No. 592 JULY 2020 Edited by Mary Rawitzer
Reminder: Our Annual General Meeting could not take place in June due, of course, to the corona virus situation and we still do not know when it will be possible to arrange another date. Meanwhile, the committee remains in place. There will also be no Tuesday lectures until further notice. However, the monthly Newsletters should continue as usual, as well as Jim Nelhams’s regular informative, enjoyable and sometimes mind-stretching updates. These separate news sheets are only being emailed. If you are not getting a copy, please email Jim, address on back page.
Curing the Plague Peter Pickering
Our Prime Minister is known to be keen on Latin. I wonder if he is modelling himself on the emperor Titus (one of the few who have had a good press). Faced with a plague Titus, according to his biographer Suetonius, “did not refrain from any means, human or divine, for restoring health and alleviating sickness, trying every medicine and every kind of sacrifice.”

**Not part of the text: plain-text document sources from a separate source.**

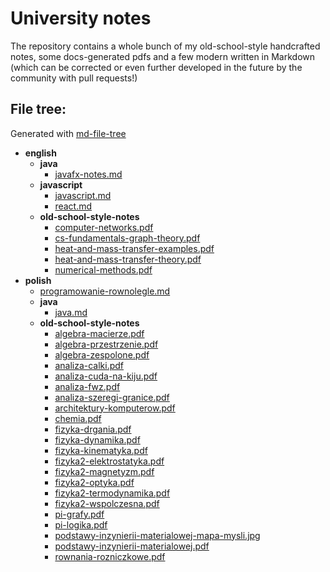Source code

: # University notes
The repository contains a whole bunch of my old-school-style handcrafted notes, some docs-generated pdfs and a few modern written in Markdown (which can be corrected or even further developed in the future by the community with pull requests!)

## File tree:
Generated with [md-file-tree](https://github.com/michalbe/md-file-tree)
   - __english__
     - __java__
       - [javafx\-notes.md](english/java/javafx-notes.md)
     - __javascript__
       - [javascript.md](english/javascript/javascript.md)
       - [react.md](english/javascript/react.md)
     - __old\-school\-style\-notes__
       - [computer\-networks.pdf](english/old-school-style-notes/computer-networks.pdf)
       - [cs\-fundamentals\-graph\-theory.pdf](english/old-school-style-notes/cs-fundamentals-graph-theory.pdf)
       - [heat\-and\-mass\-transfer\-examples.pdf](english/old-school-style-notes/heat-and-mass-transfer-examples.pdf)
       - [heat\-and\-mass\-transfer\-theory.pdf](english/old-school-style-notes/heat-and-mass-transfer-theory.pdf)
       - [numerical\-methods.pdf](english/old-school-style-notes/numerical-methods.pdf)
   - __polish__
        - [programowanie\-rownolegle.md](polish/programowanie-rownolegle.md)
     - __java__
       - [java.md](polish/java/java.md)
     - __old\-school\-style\-notes__
       - [algebra\-macierze.pdf](polish/old-school-style-notes/algebra-macierze.pdf)
       - [algebra\-przestrzenie.pdf](polish/old-school-style-notes/algebra-przestrzenie.pdf)
       - [algebra\-zespolone.pdf](polish/old-school-style-notes/algebra-zespolone.pdf)
       - [analiza\-calki.pdf](polish/old-school-style-notes/analiza-calki.pdf)
       - [analiza\-cuda\-na\-kiju.pdf](polish/old-school-style-notes/analiza-cuda-na-kiju.pdf)
       - [analiza\-fwz.pdf](polish/old-school-style-notes/analiza-fwz.pdf)
       - [analiza\-szeregi\-granice.pdf](polish/old-school-style-notes/analiza-szeregi-granice.pdf)
       - [architektury\-komputerow.pdf](polish/old-school-style-notes/architektury-komputerow.pdf)
       - [chemia.pdf](polish/old-school-style-notes/chemia.pdf)
       - [fizyka\-drgania.pdf](polish/old-school-style-notes/fizyka-drgania.pdf)
       - [fizyka\-dynamika.pdf](polish/old-school-style-notes/fizyka-dynamika.pdf)
       - [fizyka\-kinematyka.pdf](polish/old-school-style-notes/fizyka-kinematyka.pdf)
       - [fizyka2\-elektrostatyka.pdf](polish/old-school-style-notes/fizyka2-elektrostatyka.pdf)
       - [fizyka2\-magnetyzm.pdf](polish/old-school-style-notes/fizyka2-magnetyzm.pdf)
       - [fizyka2\-optyka.pdf](polish/old-school-style-notes/fizyka2-optyka.pdf)
       - [fizyka2\-termodynamika.pdf](polish/old-school-style-notes/fizyka2-termodynamika.pdf)
       - [fizyka2\-wspolczesna.pdf](polish/old-school-style-notes/fizyka2-wspolczesna.pdf)
       - [pi\-grafy.pdf](polish/old-school-style-notes/pi-grafy.pdf)
       - [pi\-logika.pdf](polish/old-school-style-notes/pi-logika.pdf)
       - [podstawy\-inzynierii\-materialowej\-mapa\-mysli.jpg](polish/old-school-style-notes/podstawy-inzynierii-materialowej-mapa-mysli.jpg)
       - [podstawy\-inzynierii\-materialowej.pdf](polish/old-school-style-notes/podstawy-inzynierii-materialowej.pdf)
       - [rownania\-rozniczkowe.pdf](polish/old-school-style-notes/rownania-rozniczkowe.pdf)

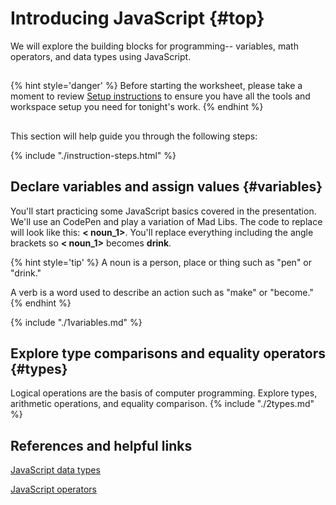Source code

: # Introducing JavaScript {#top}
We will explore the building blocks for programming-- variables, math operators, and data types using JavaScript.

<!-- trick markdown to give me a little space between these two sections of text -->
## 
{% hint style='danger' %}
Before starting the worksheet, please take a moment to review [Setup instructions](/setup) to ensure you have all the tools and workspace setup you need for tonight's work.
{% endhint %}

<!-- trick markdown to give me a little space between these two sections of text -->
## 
This section will help guide you through the following steps:

{% include "./instruction-steps.html" %}


## Declare variables and assign values {#variables} <span class="navigate-top"><a href="#top" title="Take me to the top of page"><i class="fa fa-chevron-circle-up" aria-hidden="true"></i></a></span>
You'll start practicing some JavaScript basics covered in the presentation.  We'll use an CodePen and play a variation of Mad Libs. The code to replace will look like this: **< noun_1>**.  You'll replace everything including the angle brackets so **< noun_1>** becomes **drink**.

{% hint style='tip' %}
A noun is a person, place or thing such as "pen" or "drink."

A verb is a word used to describe an action such as "make" or "become."
{% endhint %}

{% include "./1variables.md" %}

## Explore type comparisons and equality operators {#types} <span class="navigate-top"><a href="#top" title="Take me to the top of page"><i class="fa fa-chevron-circle-up" aria-hidden="true"></i></a></span>
Logical operations are the basis of computer programming. Explore types, arithmetic operations, and equality comparison.
{% include "./2types.md" %}

<!-- trick markdown to give me a little space between these two sections of text -->
## 


<!-- trick markdown to give me a little space between these two sections of text -->
## 
## References and helpful links <span class="navigate-top"><a href="#top" title="Take me to the top of page"><i class="fa fa-chevron-circle-up" aria-hidden="true"></i></a></span>
[JavaScript data types](https://developer.mozilla.org/en-US/docs/Web/JavaScript/Data_structures)

[JavaScript operators](https://developer.mozilla.org/en-US/docs/Web/JavaScript/Reference/Operators/Arithmetic_Operators)


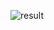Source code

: ![result](https://github.com/Khawaja-Abdul-Haleem/iOS_Apps_Swift/assets/59179832/e3f1749f-394b-4445-ae5e-31ae842b5078)
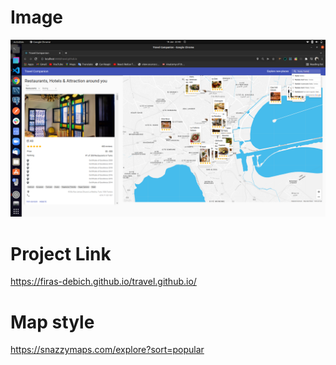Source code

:  # Image 
 ![Alt text](./project.png  "Title")
# Project Link
 https://firas-debich.github.io/travel.github.io/

 # Map style 
 https://snazzymaps.com/explore?sort=popular

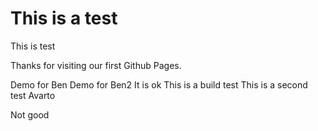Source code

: # This is a test

This is test

Thanks for visiting our first Github Pages.

Demo for Ben
Demo for Ben2
It is ok
This is a build test
This is a second test
Avarto

Not good
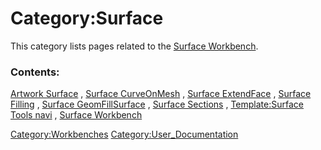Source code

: # Category:Surface
This category lists pages related to the [Surface Workbench](Surface_Workbench.md).

### Contents:

[Artwork Surface](Artwork_Surface.md) , [Surface CurveOnMesh](Surface_CurveOnMesh.md) , [Surface ExtendFace](Surface_ExtendFace.md) , [Surface Filling](Surface_Filling.md) , [Surface GeomFillSurface](Surface_GeomFillSurface.md) , [Surface Sections](Surface_Sections.md) , [Template:Surface Tools navi](Template:Surface_Tools_navi.md) , [Surface Workbench](Surface_Workbench.md)

[Category:Workbenches](Category:Workbenches.md) [Category:User\_Documentation](Category:User_Documentation.md)
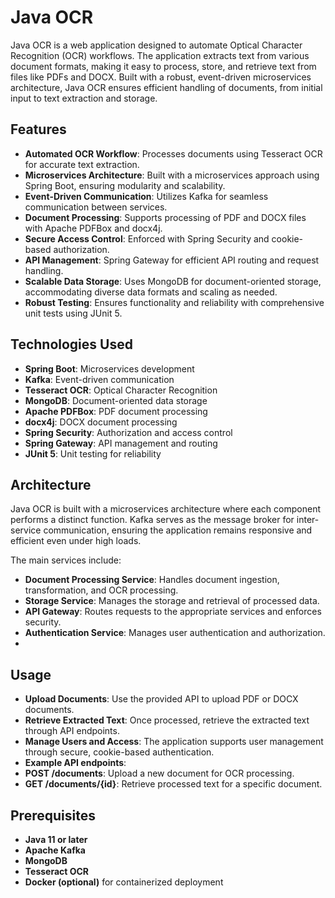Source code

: # Java OCR

Java OCR is a web application designed to automate Optical Character Recognition (OCR) workflows. The application extracts text from various document formats, making it easy to process, store, and retrieve text from files like PDFs and DOCX. Built with a robust, event-driven microservices architecture, Java OCR ensures efficient handling of documents, from initial input to text extraction and storage. 

## Features

- **Automated OCR Workflow**: Processes documents using Tesseract OCR for accurate text extraction.
- **Microservices Architecture**: Built with a microservices approach using Spring Boot, ensuring modularity and scalability.
- **Event-Driven Communication**: Utilizes Kafka for seamless communication between services.
- **Document Processing**: Supports processing of PDF and DOCX files with Apache PDFBox and docx4j.
- **Secure Access Control**: Enforced with Spring Security and cookie-based authorization.
- **API Management**: Spring Gateway for efficient API routing and request handling.
- **Scalable Data Storage**: Uses MongoDB for document-oriented storage, accommodating diverse data formats and scaling as needed.
- **Robust Testing**: Ensures functionality and reliability with comprehensive unit tests using JUnit 5.

## Technologies Used

- **Spring Boot**: Microservices development
- **Kafka**: Event-driven communication
- **Tesseract OCR**: Optical Character Recognition
- **MongoDB**: Document-oriented data storage
- **Apache PDFBox**: PDF document processing
- **docx4j**: DOCX document processing
- **Spring Security**: Authorization and access control
- **Spring Gateway**: API management and routing
- **JUnit 5**: Unit testing for reliability

## Architecture

Java OCR is built with a microservices architecture where each component performs a distinct function. Kafka serves as the message broker for inter-service communication, ensuring the application remains responsive and efficient even under high loads.

The main services include:
- **Document Processing Service**: Handles document ingestion, transformation, and OCR processing.
- **Storage Service**: Manages the storage and retrieval of processed data.
- **API Gateway**: Routes requests to the appropriate services and enforces security.
- **Authentication Service**: Manages user authentication and authorization.
- 
## Usage
- **Upload Documents**: Use the provided API to upload PDF or DOCX documents.
- **Retrieve Extracted Text**: Once processed, retrieve the extracted text through API endpoints.
- **Manage Users and Access**: The application supports user management through secure, cookie-based authentication.
- **Example API endpoints**:
- **POST /documents**: Upload a new document for OCR processing.
- **GET /documents/{id}**: Retrieve processed text for a specific document.

## Prerequisites

- **Java 11 or later**
- **Apache Kafka**
- **MongoDB**
- **Tesseract OCR**
- **Docker (optional)** for containerized deployment

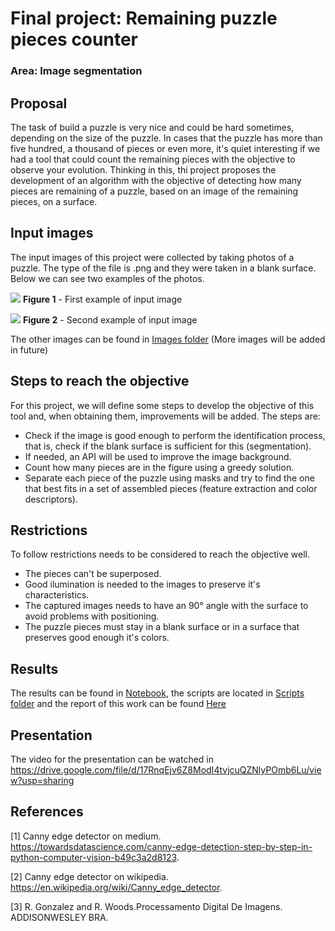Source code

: # Final project: Remaining puzzle pieces counter
### Area: Image segmentation

## Proposal
The task of build a puzzle is very nice and could be hard sometimes, depending on the size of the puzzle. In cases that the puzzle has more than five hundred, a thousand of pieces or even more, it's quiet interesting if we had a tool that could count the remaining pieces with the objective to observe your evolution. Thinking in this, thi project proposes the development of an algorithm with the objective of detecting how many pieces are remaining of a puzzle, based on an image of the remaining pieces, on a surface.

## Input images
The input images of this project were collected by taking photos of a puzzle. The type of the file is .png and they were taken in a blank surface. Below we can see two examples of the photos.

![](images/4.png)
**Figure 1** - First example of input image

![](images/7.png)
**Figure 2** - Second example of input image

The other images can be found in [Images folder](images/) (More images will be added in future)
## Steps to reach the objective
For this project, we will define some steps to develop the objective of this tool and, when obtaining them, improvements will be added. The steps are:

- Check if the image is good enough to perform the identification process, that is, check if the blank surface is sufficient for this (segmentation).
- If needed, an API will be used to improve the image background.
- Count how many pieces are in the figure using a greedy solution.
- Separate each piece of the puzzle using masks and try to find the one that best fits in a set of assembled pieces (feature extraction and color descriptors).

## Restrictions
To follow restrictions needs to be considered to reach the objective well.

- The pieces can't be superposed.
- Good ilumination is needed to the images to preserve it's characteristics.
- The captured images needs to have an 90&deg; angle with the surface to avoid problems with positioning.
- The puzzle pieces must stay in a blank surface or in a surface that preserves good enough it's colors.

## Results

The results can be found in [Notebook](final_project.ipynb), the scripts are located in [Scripts folder](scripts/) and the report of this work can be found [Here](final_report.pdf)

## Presentation

The video for the presentation can be watched in https://drive.google.com/file/d/17RnqEjv6Z8ModI4tvjcuQZNlyPOmb6Lu/view?usp=sharing

## References 

[1]  Canny edge detector on medium. https://towardsdatascience.com/canny-edge-detection-step-by-step-in-python-computer-vision-b49c3a2d8123.

[2]  Canny edge detector on wikipedia. https://en.wikipedia.org/wiki/Canny_edge_detector.

[3]  R. Gonzalez and R. Woods.Processamento Digital De Imagens.  ADDISONWESLEY BRA.
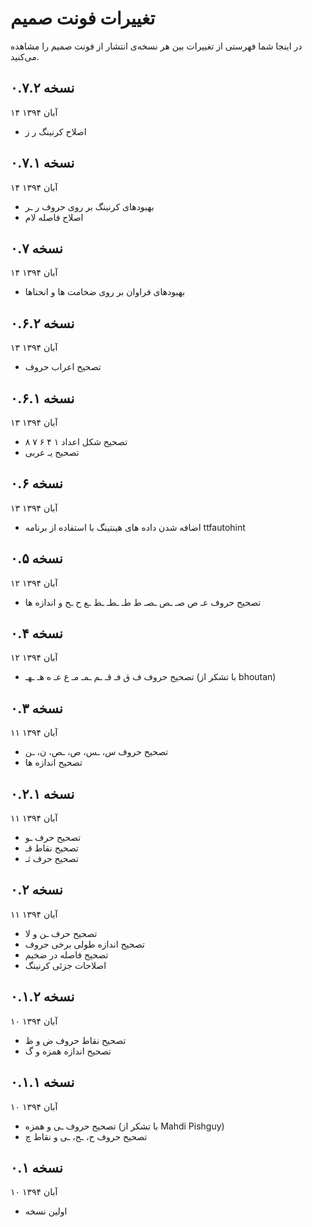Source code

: تغییرات فونت صمیم
=================

در اینجا شما فهرستی از تغییرات بین هر نسخه‌ی انتشار از فونت صمیم را مشاهده می‌کنید.

نسخه ۰.۷.۲
----------
۱۴ آبان ۱۳۹۴

- اصلاح کرنینگ ر ز

نسخه ۰.۷.۱
----------
۱۴ آبان ۱۳۹۴

- بهبودهای کرنینگ بر روی حروف ر ـر
- اصلاح فاصله لام

نسخه ۰.۷
--------
۱۴ آبان ۱۳۹۴

- بهبودهای فراوان بر روی ضخامت ها و انحناها

نسخه ۰.۶.۲
----------
۱۳ آبان ۱۳۹۴

- تصحیح اعراب حروف

نسخه ۰.۶.۱
----------
۱۳ آبان ۱۳۹۴

- تصحیح شکل اعداد ۱ ۴ ۶ ۷ ۸
- تصحیح یـ عربی

نسخه ۰.۶
--------
۱۳ آبان ۱۳۹۴

- اضافه شدن داده های هینتینگ با استفاده از برنامه ttfautohint

نسخه ۰.۵
--------
۱۲ آبان ۱۳۹۴

- تصحیح حروف عـ ص صـ ـص ـصـ ط طـ ـطـ ـط ـع ح ـح و اندازه ها

نسخه ۰.۴
--------
۱۲ آبان ۱۳۹۴

- تصحیح حروف ف ق فـ قـ ـم ـمـ مـ ع عـ ه هـ ـهـ (با تشکر از bhoutan)

نسخه ۰.۳
--------
۱۱ آبان ۱۳۹۴

- تصحیح حروف س، ـس، ص، ـص، ن، ـن
- تصحیح اندازه ها

نسخه ۰.۲.۱
----------
۱۱ آبان ۱۳۹۴

- تصحیح حرف ـو
- تصحیح نقاط قـ
- تصحیح حرف ثـ

نسخه ۰.۲
--------
۱۱ آبان ۱۳۹۴

- تصحیح حرف ـن و لا
- تصحیح اندازه طولی برخی حروف
- تصحیح فاصله در ضخیم
- اصلاحات جزئی کرنینگ

نسخه ۰.۱.۲
----------
۱۰ آبان ۱۳۹۴

- تصحیح نقاط حروف ض و ظ
- تصحیح اندازه همزه و گ

نسخه ۰.۱.۱
----------
۱۰ آبان ۱۳۹۴

- تصحیح حروف ـی و همزه (با تشکر از Mahdi Pishguy)
- تصحیح حروف ح، ـح، ـی و نقاط چ

نسخه ۰.۱
--------
۱۰ آبان ۱۳۹۴

- اولین نسخه
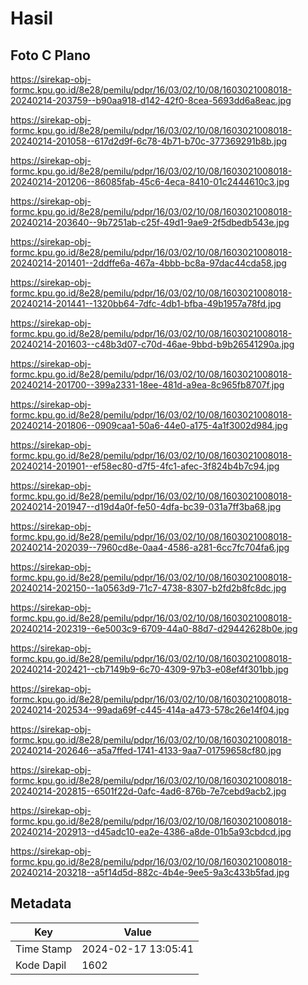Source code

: # Hasil

## Foto C Plano

https://sirekap-obj-formc.kpu.go.id/8e28/pemilu/pdpr/16/03/02/10/08/1603021008018-20240214-203759--b90aa918-d142-42f0-8cea-5693dd6a8eac.jpg

https://sirekap-obj-formc.kpu.go.id/8e28/pemilu/pdpr/16/03/02/10/08/1603021008018-20240214-201058--617d2d9f-6c78-4b71-b70c-377369291b8b.jpg

https://sirekap-obj-formc.kpu.go.id/8e28/pemilu/pdpr/16/03/02/10/08/1603021008018-20240214-201206--86085fab-45c6-4eca-8410-01c2444610c3.jpg

https://sirekap-obj-formc.kpu.go.id/8e28/pemilu/pdpr/16/03/02/10/08/1603021008018-20240214-203640--9b7251ab-c25f-49d1-9ae9-2f5dbedb543e.jpg

https://sirekap-obj-formc.kpu.go.id/8e28/pemilu/pdpr/16/03/02/10/08/1603021008018-20240214-201401--2ddffe6a-467a-4bbb-bc8a-97dac44cda58.jpg

https://sirekap-obj-formc.kpu.go.id/8e28/pemilu/pdpr/16/03/02/10/08/1603021008018-20240214-201441--1320bb64-7dfc-4db1-bfba-49b1957a78fd.jpg

https://sirekap-obj-formc.kpu.go.id/8e28/pemilu/pdpr/16/03/02/10/08/1603021008018-20240214-201603--c48b3d07-c70d-46ae-9bbd-b9b26541290a.jpg

https://sirekap-obj-formc.kpu.go.id/8e28/pemilu/pdpr/16/03/02/10/08/1603021008018-20240214-201700--399a2331-18ee-481d-a9ea-8c965fb8707f.jpg

https://sirekap-obj-formc.kpu.go.id/8e28/pemilu/pdpr/16/03/02/10/08/1603021008018-20240214-201806--0909caa1-50a6-44e0-a175-4a1f3002d984.jpg

https://sirekap-obj-formc.kpu.go.id/8e28/pemilu/pdpr/16/03/02/10/08/1603021008018-20240214-201901--ef58ec80-d7f5-4fc1-afec-3f824b4b7c94.jpg

https://sirekap-obj-formc.kpu.go.id/8e28/pemilu/pdpr/16/03/02/10/08/1603021008018-20240214-201947--d19d4a0f-fe50-4dfa-bc39-031a7ff3ba68.jpg

https://sirekap-obj-formc.kpu.go.id/8e28/pemilu/pdpr/16/03/02/10/08/1603021008018-20240214-202039--7960cd8e-0aa4-4586-a281-6cc7fc704fa6.jpg

https://sirekap-obj-formc.kpu.go.id/8e28/pemilu/pdpr/16/03/02/10/08/1603021008018-20240214-202150--1a0563d9-71c7-4738-8307-b2fd2b8fc8dc.jpg

https://sirekap-obj-formc.kpu.go.id/8e28/pemilu/pdpr/16/03/02/10/08/1603021008018-20240214-202319--6e5003c9-6709-44a0-88d7-d29442628b0e.jpg

https://sirekap-obj-formc.kpu.go.id/8e28/pemilu/pdpr/16/03/02/10/08/1603021008018-20240214-202421--cb7149b9-6c70-4309-97b3-e08ef4f301bb.jpg

https://sirekap-obj-formc.kpu.go.id/8e28/pemilu/pdpr/16/03/02/10/08/1603021008018-20240214-202534--99ada69f-c445-414a-a473-578c26e14f04.jpg

https://sirekap-obj-formc.kpu.go.id/8e28/pemilu/pdpr/16/03/02/10/08/1603021008018-20240214-202646--a5a7ffed-1741-4133-9aa7-01759658cf80.jpg

https://sirekap-obj-formc.kpu.go.id/8e28/pemilu/pdpr/16/03/02/10/08/1603021008018-20240214-202815--6501f22d-0afc-4ad6-876b-7e7cebd9acb2.jpg

https://sirekap-obj-formc.kpu.go.id/8e28/pemilu/pdpr/16/03/02/10/08/1603021008018-20240214-202913--d45adc10-ea2e-4386-a8de-01b5a93cbdcd.jpg

https://sirekap-obj-formc.kpu.go.id/8e28/pemilu/pdpr/16/03/02/10/08/1603021008018-20240214-203218--a5f14d5d-882c-4b4e-9ee5-9a3c433b5fad.jpg


## Metadata

| Key        | Value               |
| ---------- | ------------------- |
| Time Stamp | 2024-02-17 13:05:41 |
| Kode Dapil | 1602                |



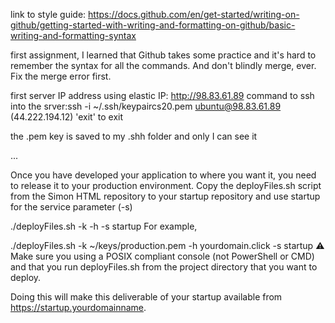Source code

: link to style guide: https://docs.github.com/en/get-started/writing-on-github/getting-started-with-writing-and-formatting-on-github/basic-writing-and-formatting-syntax

first assignment, I learned that Github takes some practice and it's hard to remember the syntax for all the commands. And don't blindly merge, ever. Fix the merge error first.


first server IP address using elastic IP: http://98.83.61.89
command to ssh into the srver:ssh -i ~/.ssh/keypaircs20.pem ubuntu@98.83.61.89 (44.222.194.12)
'exit' to exit

the .pem key is saved to my .shh folder and only I can see it

...

Once you have developed your application to where you want it, you need to release it to your production environment. Copy the deployFiles.sh script from the Simon HTML repository to your startup repository and use startup for the service parameter (-s)

./deployFiles.sh -k <yourpemkey> -h <yourdomain> -s startup
For example,

./deployFiles.sh -k ~/keys/production.pem -h yourdomain.click -s startup
⚠ Make sure you using a POSIX compliant console (not PowerShell or CMD) and that you run deployFiles.sh from the project directory that you want to deploy.

Doing this will make this deliverable of your startup available from https://startup.yourdomainname.

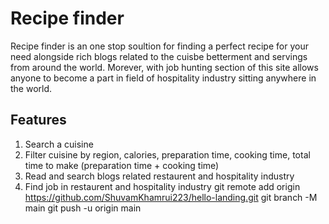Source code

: # Recipe finder

Recipe finder is an one stop soultion for finding a perfect recipe for your need alongside rich blogs related to the cuisbe betterment and servings from around the world. Morever, with job hunting section of this site allows anyone to become a part in field of hospitality industry sitting anywhere in the world.

## Features

1. Search a cuisine
2. Filter cuisine by region, calories, preparation time, cooking time, total time to make (preparation time + cooking time)
3. Read and search blogs related restaurent and hospitality industry
4. Find job in restaurent and hospitality industry
git remote add origin https://github.com/ShuvamKhamrui223/hello-landing.git
git branch -M main
git push -u origin main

Whether he was successful or not in these efforts is not recorded.
Council for British Archaeology Sue Willetts
The annual Council of British Archaeology festival normally takes place in July and this year there will be digital events from 11-19 July and, if it proves possible, a further week of events on the ground from 24 October to 1 November 2020. The theme is Climate and Environment.
Events posted so far include: Two online tours of Roman London (11th July and 15th July); Archaeology from home with Emma Cunliffe using space technology (13th July); The campaigns of Septimius Severus in the far north of Britain (14th July). Their website is https://festival.archaeologyuk.org
Other Societies’ and Institutions’ Events
This section is temporarily cancelled due to the coronavirus outbreak. However overleaf is the announcement from Don Cooper of HADAS’s very own offering: the next Finds in Focus course, run by Jacqui Pearce.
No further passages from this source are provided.